Search code examples
pysparkconcatenationconcat-ws

Pyspark - Concatenate DataFrame values only for specific columns listed in one of the columns of the same dataframe


I'm struggling with this problem: There is a dataframe with couple of columns. One of this columns is a "BKColumns" column of ARRAY type which contains some of columns' names (not all) of the same dataframe. In every row of the dataframe we can have different values of column names in "BKColumns".At the very end, I would like to add another column to the dataframe which contains concatenation of values from columns mentioned in "BKColumns".

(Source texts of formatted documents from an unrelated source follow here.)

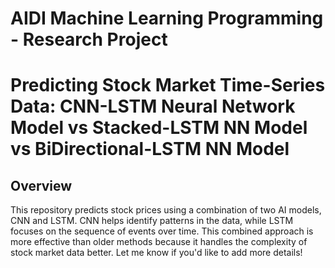 # AIDI Machine Learning Programming - Research Project
# Predicting Stock Market Time-Series Data: CNN-LSTM Neural Network Model vs Stacked-LSTM NN Model vs BiDirectional-LSTM NN Model

## Overview

This repository predicts stock prices using a combination of two AI models, CNN and LSTM. CNN helps identify patterns in the data, while LSTM focuses on the sequence of events over time. This combined approach is more effective than older methods because it handles the complexity of stock market data better. Let me know if you'd like to add more details!
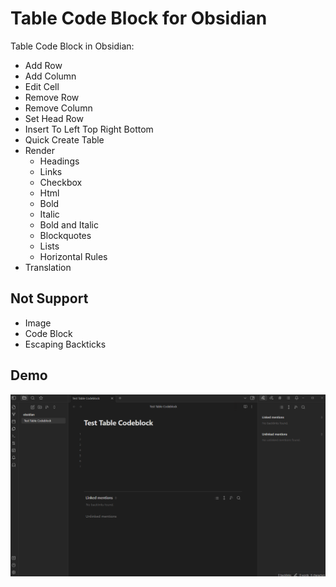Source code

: # Table Code Block for Obsidian  

Table Code Block in Obsidian:  

- Add Row  
- Add Column  
- Edit Cell  
- Remove Row  
- Remove Column
- Set Head Row  
- Insert To Left Top Right Bottom  
- Quick Create Table  
- Render  
  - Headings  
  - Links  
  - Checkbox  
  - Html  
  - Bold  
  - Italic  
  - Bold and Italic  
  - Blockquotes  
  - Lists  
  - Horizontal Rules  
- Translation  

## Not Support  

- Image  
- Code Block  
- Escaping Backticks  

## Demo

![DEMO](doc/demo.gif)  
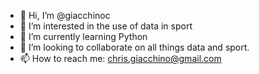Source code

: - 👋 Hi, I’m @giacchinoc
- 👀 I’m interested in the use of data in sport
- 🌱 I’m currently learning Python
- 💞️ I’m looking to collaborate on all things data and sport.
- 📫 How to reach me: chris.giacchino@gmail.com

<!---
giacchinoc/giacchinoc is a ✨ special ✨ repository because its `README.md` (this file) appears on your GitHub profile.
You can click the Preview link to take a look at your changes.
--->

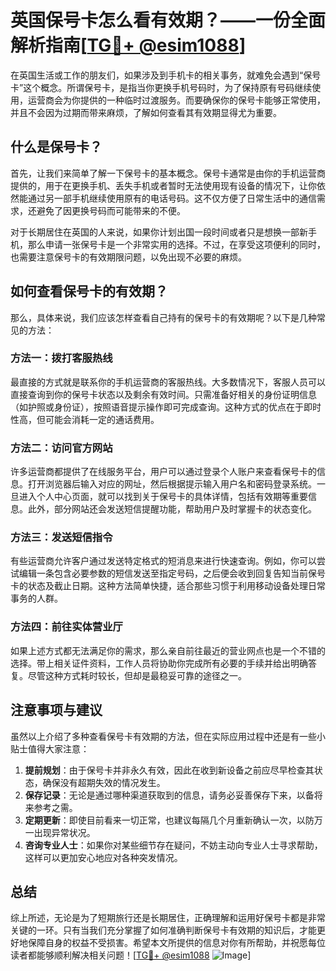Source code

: # 英国保号卡怎么看有效期？——一份全面解析指南[[TG💪+ @esim1088](https://t.me/s/esim1088)]

在英国生活或工作的朋友们，如果涉及到手机卡的相关事务，就难免会遇到“保号卡”这个概念。所谓保号卡，是指当你更换手机号码时，为了保持原有号码继续使用，运营商会为你提供的一种临时过渡服务。而要确保你的保号卡能够正常使用，并且不会因为过期而带来麻烦，了解如何查看其有效期显得尤为重要。

## 什么是保号卡？

首先，让我们来简单了解一下保号卡的基本概念。保号卡通常是由你的手机运营商提供的，用于在更换手机、丢失手机或者暂时无法使用现有设备的情况下，让你依然能通过另一部手机继续使用原有的电话号码。这不仅方便了日常生活中的通信需求，还避免了因更换号码而可能带来的不便。

对于长期居住在英国的人来说，如果你计划出国一段时间或者只是想换一部新手机，那么申请一张保号卡是一个非常实用的选择。不过，在享受这项便利的同时，也需要注意保号卡的有效期限问题，以免出现不必要的麻烦。

## 如何查看保号卡的有效期？

那么，具体来说，我们应该怎样查看自己持有的保号卡的有效期呢？以下是几种常见的方法：

### 方法一：拨打客服热线

最直接的方式就是联系你的手机运营商的客服热线。大多数情况下，客服人员可以直接查询到你的保号卡状态以及剩余有效时间。只需准备好相关的身份证明信息（如护照或身份证），按照语音提示操作即可完成查询。这种方式的优点在于即时性高，但可能会消耗一定的通话费用。

### 方法二：访问官方网站

许多运营商都提供了在线服务平台，用户可以通过登录个人账户来查看保号卡的信息。打开浏览器后输入对应的网址，然后根据提示输入用户名和密码登录系统。一旦进入个人中心页面，就可以找到关于保号卡的具体详情，包括有效期等重要信息。此外，部分网站还会发送短信提醒功能，帮助用户及时掌握卡的状态变化。

### 方法三：发送短信指令

有些运营商允许客户通过发送特定格式的短消息来进行快速查询。例如，你可以尝试编辑一条包含必要参数的短信发送至指定号码，之后便会收到回复告知当前保号卡的状态及截止日期。这种方法简单快捷，适合那些习惯于利用移动设备处理日常事务的人群。

### 方法四：前往实体营业厅

如果上述方式都无法满足你的需求，那么亲自前往最近的营业网点也是一个不错的选择。带上相关证件资料，工作人员将协助你完成所有必要的手续并给出明确答复。尽管这种方式耗时较长，但却是最稳妥可靠的途径之一。

## 注意事项与建议

虽然以上介绍了多种查看保号卡有效期的方法，但在实际应用过程中还是有一些小贴士值得大家注意：

1. **提前规划**：由于保号卡并非永久有效，因此在收到新设备之前应尽早检查其状态，确保没有超期失效的情况发生。
2. **保存记录**：无论是通过哪种渠道获取到的信息，请务必妥善保存下来，以备将来参考之需。
3. **定期更新**：即使目前看来一切正常，也建议每隔几个月重新确认一次，以防万一出现异常状况。
4. **咨询专业人士**：如果你对某些细节存在疑问，不妨主动向专业人士寻求帮助，这样可以更加安心地应对各种突发情况。

## 总结

综上所述，无论是为了短期旅行还是长期居住，正确理解和运用好保号卡都是非常关键的一环。只有当我们充分掌握了如何准确判断保号卡有效期的知识后，才能更好地保障自身的权益不受损害。希望本文所提供的信息对你有所帮助，并祝愿每位读者都能够顺利解决相关问题！[[TG💪+ @esim1088](https://t.me/s/esim1088) ![Image](https://i.postimg.cc/4NQfJmqS/Snipaste-2025-05-13-00-14-12.png)]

enter image description here

I will describe it also here on the simple example: enter image description here

Unfortunately none of the below commented lines were working. It throws the error that the column is not iterable or some other errors. enter image description here


Solution

  • Since this is a dynamic problem it can't be solved by Spark's own tools. It means that python udfs should be used.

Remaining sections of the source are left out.